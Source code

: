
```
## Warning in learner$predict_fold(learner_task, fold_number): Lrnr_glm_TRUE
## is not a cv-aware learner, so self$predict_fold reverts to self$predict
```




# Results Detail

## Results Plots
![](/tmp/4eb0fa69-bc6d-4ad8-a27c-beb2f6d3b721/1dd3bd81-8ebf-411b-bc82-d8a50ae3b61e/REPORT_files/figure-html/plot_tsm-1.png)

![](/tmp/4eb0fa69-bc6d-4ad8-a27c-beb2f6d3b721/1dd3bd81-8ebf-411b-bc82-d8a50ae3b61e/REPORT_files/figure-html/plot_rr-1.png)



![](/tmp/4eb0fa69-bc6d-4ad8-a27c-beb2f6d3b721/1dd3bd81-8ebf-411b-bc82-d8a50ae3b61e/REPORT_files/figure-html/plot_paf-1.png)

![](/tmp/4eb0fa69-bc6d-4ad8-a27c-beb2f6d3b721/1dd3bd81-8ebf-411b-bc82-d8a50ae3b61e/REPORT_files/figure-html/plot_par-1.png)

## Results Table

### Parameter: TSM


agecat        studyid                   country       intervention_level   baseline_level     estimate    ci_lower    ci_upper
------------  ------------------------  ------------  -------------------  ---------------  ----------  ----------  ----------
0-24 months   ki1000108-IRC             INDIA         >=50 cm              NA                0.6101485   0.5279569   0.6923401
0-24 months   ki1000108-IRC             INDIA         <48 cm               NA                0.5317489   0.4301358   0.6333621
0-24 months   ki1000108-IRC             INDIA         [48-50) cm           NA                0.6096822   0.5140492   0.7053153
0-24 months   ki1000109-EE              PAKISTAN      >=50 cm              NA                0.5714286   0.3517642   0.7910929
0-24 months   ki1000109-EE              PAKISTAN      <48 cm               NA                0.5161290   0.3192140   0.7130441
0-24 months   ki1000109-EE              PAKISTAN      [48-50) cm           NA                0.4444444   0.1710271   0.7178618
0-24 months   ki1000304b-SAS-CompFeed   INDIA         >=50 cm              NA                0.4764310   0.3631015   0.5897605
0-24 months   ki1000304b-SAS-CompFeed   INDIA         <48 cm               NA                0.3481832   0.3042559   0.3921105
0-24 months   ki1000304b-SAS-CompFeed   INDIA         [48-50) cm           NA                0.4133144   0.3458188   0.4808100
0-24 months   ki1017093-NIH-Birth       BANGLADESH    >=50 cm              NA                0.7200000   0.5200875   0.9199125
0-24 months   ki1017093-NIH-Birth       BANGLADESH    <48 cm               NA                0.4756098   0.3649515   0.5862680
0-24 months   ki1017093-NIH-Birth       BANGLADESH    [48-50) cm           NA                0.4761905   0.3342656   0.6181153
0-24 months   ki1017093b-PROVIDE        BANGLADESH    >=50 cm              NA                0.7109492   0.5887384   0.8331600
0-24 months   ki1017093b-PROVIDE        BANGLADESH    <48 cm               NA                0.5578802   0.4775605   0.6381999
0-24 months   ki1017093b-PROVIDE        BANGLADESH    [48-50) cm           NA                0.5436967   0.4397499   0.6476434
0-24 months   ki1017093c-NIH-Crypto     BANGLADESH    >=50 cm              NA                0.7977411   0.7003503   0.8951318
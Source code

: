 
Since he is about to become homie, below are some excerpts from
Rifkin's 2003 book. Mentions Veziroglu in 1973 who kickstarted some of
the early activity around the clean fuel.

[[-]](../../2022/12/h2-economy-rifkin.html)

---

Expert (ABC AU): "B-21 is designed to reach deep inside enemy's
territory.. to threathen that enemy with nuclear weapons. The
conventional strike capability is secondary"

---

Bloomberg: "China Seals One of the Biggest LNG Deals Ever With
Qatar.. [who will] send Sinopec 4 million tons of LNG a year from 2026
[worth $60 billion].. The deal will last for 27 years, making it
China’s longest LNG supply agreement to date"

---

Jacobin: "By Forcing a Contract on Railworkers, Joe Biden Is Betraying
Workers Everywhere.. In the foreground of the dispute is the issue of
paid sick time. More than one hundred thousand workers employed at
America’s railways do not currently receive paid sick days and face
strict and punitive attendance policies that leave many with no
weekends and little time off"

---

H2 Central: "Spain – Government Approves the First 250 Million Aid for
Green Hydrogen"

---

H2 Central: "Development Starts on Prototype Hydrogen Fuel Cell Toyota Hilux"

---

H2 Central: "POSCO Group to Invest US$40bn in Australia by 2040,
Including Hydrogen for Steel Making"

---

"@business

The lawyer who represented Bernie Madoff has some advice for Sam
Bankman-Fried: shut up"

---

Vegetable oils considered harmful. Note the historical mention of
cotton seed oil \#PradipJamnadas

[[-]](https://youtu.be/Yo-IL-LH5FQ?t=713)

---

※ ※ ※

#### [The problem]
Lines of the listing above that hold the string "China" should each be copied.

#### [Exercise output]
Bloomberg: "China Seals One of the Biggest LNG Deals Ever With
China’s longest LNG supply agreement to date"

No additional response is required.